### PROMPT
I would like each line of the data that holds the word "https" copied out.

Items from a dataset
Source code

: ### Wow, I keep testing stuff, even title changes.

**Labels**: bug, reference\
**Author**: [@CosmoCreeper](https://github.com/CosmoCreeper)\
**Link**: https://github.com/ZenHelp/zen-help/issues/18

### SOLVED EXERCISE
**Author**: [@CosmoCreeper](https://github.com/CosmoCreeper)\
**Link**: https://github.com/ZenHelp/zen-help/issues/18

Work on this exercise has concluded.